В результате я две недели не играл, а потом еще долго палец разрабатывал, он у меня плохо стал сгибаться.
— А мама?
— Чуть на убила, — засмеялся Вадим, — я ей правды не сказал, спихнул на то, что хлеб резал. Понятно, что она потом меня к ножам не подпускала. И остался я пианистом.
— Как мне жалко палец! — Мила взяла руку Вадима, прижалась губами к ладони, головой прилегла на грудь Лиманского и оставалась так. — И не пожалела тебя? Не поверю! Конечно, жалела, но она же хотела, чтобы ты играл… А сам ты хотел?
— Да, я хотел! И вот тогда с порезом этим дурацким я понял, что не по маминому приказу учился на рояле, а сам без этого жить не могу. Весь ужас осознал, как провал, чернота: что я делать буду в жизни, если не играть? И ясно стало, что нет другой дороги, кроме этой — Пианист.

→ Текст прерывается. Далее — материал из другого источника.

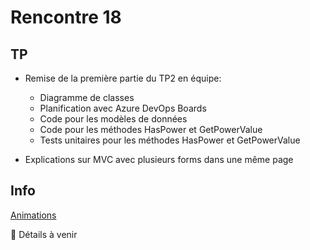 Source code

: # Rencontre 18

## TP
- Remise de la première partie du TP2 en équipe:
    - Diagramme de classes
    - Planification avec Azure DevOps Boards
    - Code pour les modèles de données
    - Code pour les méthodes HasPower et GetPowerValue
    - Tests unitaires pour les méthodes HasPower et GetPowerValue

- Explications sur MVC avec plusieurs forms dans une même page

## Info

[Animations](/info/Animations)

🚧 Détails à venir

— Наверно, скучает мама по тебе. Редко видитесь?
— Редко, Милаша… Иной раз и позвонить забываю, — вздохнул Вадим.
— Может, она теперь жалеет, что так все случилось, что она тебя музыке отдала?
— А ты бы отдала? — спросил он и готов был услышать “нет” и согласиться. Какая женщина ответила бы иначе?
— Да, — сказала Мила, — я бы отдала.
— Как же так? Разве ты меня не любишь?
— Люблю, так люблю! — Она приподнялась, погладила его щеку, заглянула в глаза. — Потому и отдала бы, нельзя отнимать у тебя то, без чего ты не можешь жить. Вот ты говоришь, что рано тебя коснулся Рахманинов. Похоже на солнце: оно если молодые ростки обожжет весной, то они могут и погибнуть, а есть те, что без него гибнут. Им жар нужен и свет. Много света!